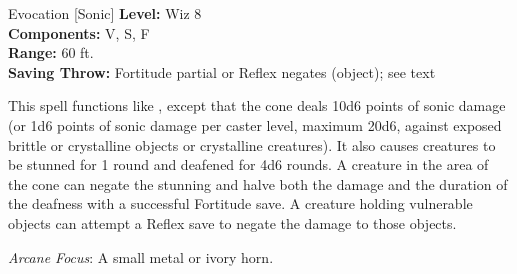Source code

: {Evocation [Sonic]}
{
	\textbf{Level:}
	Wiz 8\\
	\textbf{Components:}
	V, S, F\\
	\textbf{Range:}
	60 ft.\\
	\textbf{Saving Throw:}
	Fortitude partial or Reflex negates (object); see text\\
}
{
	This spell functions like , except that the cone deals 10d6 points of sonic damage (or 1d6 points of sonic damage per caster level, maximum 20d6, against exposed brittle or crystalline objects or crystalline creatures). It also causes creatures to be stunned for 1 round and deafened for 4d6 rounds. A creature in the area of the cone can negate the stunning and halve both the damage and the duration of the deafness with a successful Fortitude save. A creature holding vulnerable objects can attempt a Reflex save to negate the damage to those objects.

	\textit{Arcane Focus}:
	A small metal or ivory horn.

}
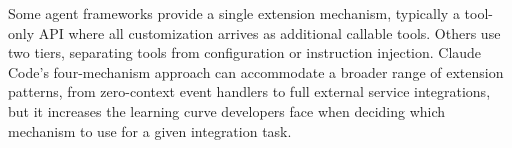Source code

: Some agent frameworks provide a single extension mechanism, typically a tool-only API where all customization arrives as additional callable tools. Others use two tiers, separating tools from configuration or instruction injection. Claude Code's four-mechanism approach can accommodate a broader range of extension patterns, from zero-context event handlers to full external service integrations, but it increases the learning curve developers face when deciding which mechanism to use for a given integration task.
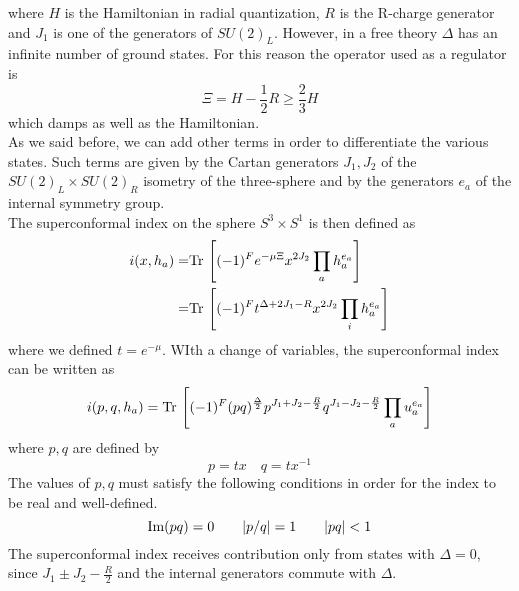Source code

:  where $H$ is the Hamiltonian in radial quantization, $R$ is the R-charge generator and $J_1$ is one of the generators of $SU(2)_L$. 
 However, in a free theory $\Delta$ has an infinite number of ground states. 
 For this reason the operator used as a regulator is \cite{Romelsberger:2005eg}
 \begin{equation}
 	\Xi = H - \frac{1}{2} R \geq \frac{2}{3} H 
 \end{equation}
 which damps as well as the Hamiltonian.\\
As we said before, we can add other terms in order to differentiate the various states.
Such terms are given by the Cartan generators $J_1, J_2$ of the $SU(2)_L \times SU(2)_R$ isometry of the three-sphere and by the generators $e_a$ of the internal symmetry group.\\
The superconformal index on the sphere $S^3 \times S^1$ is then defined as \cite{Romelsberger:2007ec}
\begin{align}
 i( x, h_a) =&
\mathrm{Tr } \, \left[ (-1)^F  e^{ - \mu \Xi} x^{2 J_2} \prod_a h_a^{e_a} \right] \\= &
\mathrm{Tr } \, \left[ (-1)^F  t^{\Delta +  2 J_1 - R} x^{2 J_2} \prod_i h_a^{e_a} \right] 
 \end{align} 
 where we defined $t = e^{- \mu}$.
WIth a change of variables, the superconformal index can be written as 
\begin{equation}
 i( p, q, h_a) =
 \Tr  \left[  (-1)^F 
 (pq)^{ \frac{\Delta}{2}} %
  p^{J_1 + J_2 - \frac{R}{2}} q^{J_1 - J_2 - \frac{R}{2} } \prod_a u_a^{e_a}    \right]
\end{equation}
where $p,q$ are defined by
\begin{equation}
p = t x \quad q = t x^{-1}
\end{equation}
The values of $p,q$ must satisfy the following conditions in order for the index to be real and well-defined.
\begin{equation}
\hbox{Im} (pq) =0 \qquad |p/q| =  1 \qquad | pq| < 1
\label{eqn:reality_convergence_condition_index}
\end{equation}
The superconformal index receives contribution only from states with $\Delta=0$, since $J_1 \pm J_2 - \frac{R}{2}$ and the internal generators commute with $\Delta$.
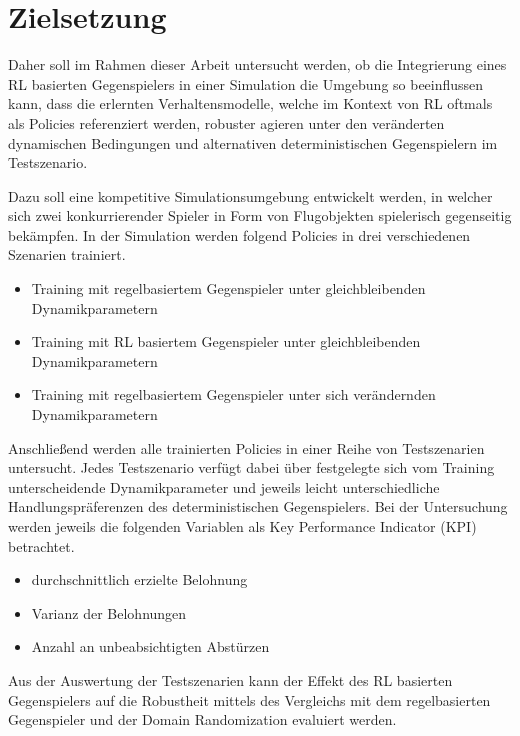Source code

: \section{Zielsetzung}

Daher soll im Rahmen dieser Arbeit untersucht werden, ob die Integrierung eines RL basierten Gegenspielers in einer Simulation die Umgebung so beeinflussen kann, dass die erlernten Verhaltensmodelle, welche im Kontext von RL oftmals als Policies referenziert werden, robuster agieren unter den veränderten dynamischen Bedingungen und alternativen deterministischen Gegenspielern im Testszenario. 

Dazu soll eine kompetitive Simulationsumgebung entwickelt werden, in welcher sich zwei konkurrierender Spieler in Form von Flugobjekten spielerisch gegenseitig bekämpfen.
In der Simulation werden folgend Policies in drei verschiedenen Szenarien trainiert.

\begin{itemize}
    \item Training mit regelbasiertem Gegenspieler unter gleichbleibenden Dynamikparametern
    \item Training mit RL basiertem Gegenspieler unter gleichbleibenden Dynamikparametern
    \item Training mit regelbasiertem Gegenspieler unter sich verändernden Dynamikparametern
\end{itemize}

Anschließend werden alle trainierten Policies in einer Reihe von Testszenarien untersucht.
Jedes Testszenario verfügt dabei über festgelegte sich vom Training unterscheidende Dynamikparameter und jeweils leicht unterschiedliche Handlungspräferenzen des deterministischen Gegenspielers.
Bei der Untersuchung werden jeweils die folgenden Variablen als Key Performance Indicator (KPI) betrachtet.
\begin{itemize}
    \item durchschnittlich erzielte Belohnung
    \item Varianz der Belohnungen
    \item Anzahl an unbeabsichtigten Abstürzen
\end{itemize}

Aus der Auswertung der Testszenarien kann der Effekt des RL basierten Gegenspielers auf die Robustheit mittels des Vergleichs mit dem regelbasierten Gegenspieler und der Domain Randomization evaluiert werden.

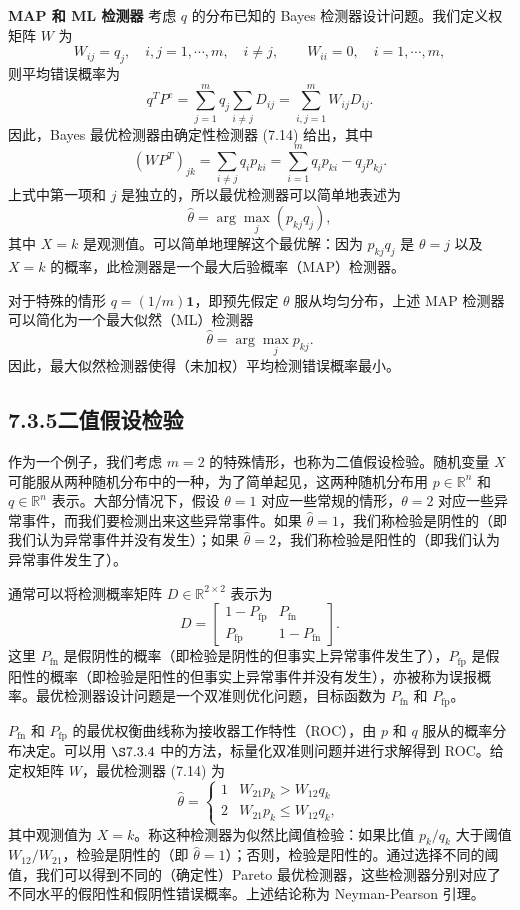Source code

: \documentclass[UTF8,12pt,a4paper,fontset=fandol]{ctexart}
\begin{document}
\noindent\textbf{MAP 和 ML 检测器}\quad
考虑 $q$ 的分布已知的 Bayes 检测器设计问题。我们定义权矩阵 $W$ 为
\[
W_{ij}=q_j,\quad i,j=1,\cdots,m,\quad i\neq j,\qquad
W_{ii}=0,\quad i=1,\cdots,m,
\]
则平均错误概率为
\[
q^TP^e=\sum_{j=1}^m q_j\sum_{i\neq j}D_{ij}=\sum_{i,j=1}^m W_{ij}D_{ij}.
\]
因此，Bayes 最优检测器由确定性检测器 (7.14) 给出，其中
\[
(WP^T)_{jk}=\sum_{i\neq j}q_i p_{ki}=\sum_{i=1}^m q_i p_{ki}-q_jp_{kj}.
\]
上式中第一项和 $j$ 是独立的，所以最优检测器可以简单地表述为
\[
\hat{\theta}=\arg\max_j(p_{kj}q_j),
\]
其中 $X=k$ 是观测值。可以简单地理解这个最优解：因为 $p_{kj}q_j$ 是 $\theta=j$ 以及 $X=k$ 的概率，此检测器是一个最大后验概率（MAP）检测器。

对于特殊的情形 $q=(1/m)\mathbf{1}$，即预先假定 $\theta$ 服从均匀分布，上述 MAP 检测器可以简化为一个最大似然（ML）检测器
\[
\hat{\theta}=\arg\max_j p_{kj}.
\]
因此，最大似然检测器使得（未加权）平均检测错误概率最小。

\subsection*{7.3.5\quad 二值假设检验}

作为一个例子，我们考虑 $m=2$ 的特殊情形，也称为二值假设检验。随机变量 $X$ 可能服从两种随机分布中的一种，为了简单起见，这两种随机分布用 $p\in\mathbb{R}^n$ 和 $q\in\mathbb{R}^n$ 表示。大部分情况下，假设 $\theta=1$ 对应一些常规的情形，$\theta=2$ 对应一些异常事件，而我们要检测出来这些异常事件。如果 $\hat{\theta}=1$，我们称检验是阴性的（即我们认为异常事件并没有发生）；如果 $\hat{\theta}=2$，我们称检验是阳性的（即我们认为异常事件发生了）。

通常可以将检测概率矩阵 $D\in\mathbb{R}^{2\times 2}$ 表示为
\[
D=
\begin{bmatrix}
1-P_{\mathrm{fp}} & P_{\mathrm{fn}}\\
P_{\mathrm{fp}} & 1-P_{\mathrm{fn}}
\end{bmatrix}.
\]
这里 $P_{\mathrm{fn}}$ 是假阴性的概率（即检验是阴性的但事实上异常事件发生了），$P_{\mathrm{fp}}$ 是假阳性的概率（即检验是阳性的但事实上异常事件并没有发生），亦被称为误报概率。最优检测器设计问题是一个双准则优化问题，目标函数为 $P_{\mathrm{fn}}$ 和 $P_{\mathrm{fp}}$。

$P_{\mathrm{fn}}$ 和 $P_{\mathrm{fp}}$ 的最优权衡曲线称为接收器工作特性（ROC），由 $p$ 和 $q$ 服从的概率分布决定。可以用 $\S 7.3.4$ 中的方法，标量化双准则问题并进行求解得到 ROC。给定权矩阵 $W$，最优检测器 (7.14) 为
\[
\hat{\theta}=
\begin{cases}
1 & W_{21}p_k>W_{12}q_k\\
2 & W_{21}p_k\leq W_{12}q_k,
\end{cases}
\]
其中观测值为 $X=k$。称这种检测器为似然比阈值检验：如果比值 $p_k/q_k$ 大于阈值 $W_{12}/W_{21}$，检验是阴性的（即 $\hat{\theta}=1$）；否则，检验是阳性的。通过选择不同的阈值，我们可以得到不同的（确定性）Pareto 最优检测器，这些检测器分别对应了不同水平的假阳性和假阴性错误概率。上述结论称为 Neyman-Pearson 引理。
\end{document}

> [DESCRIPTION OF THE TASK]:
Nothing but a number is expected here: the number of lines in the entries that include the word "Testszenarien".

> [TASK SOLUTION]:
2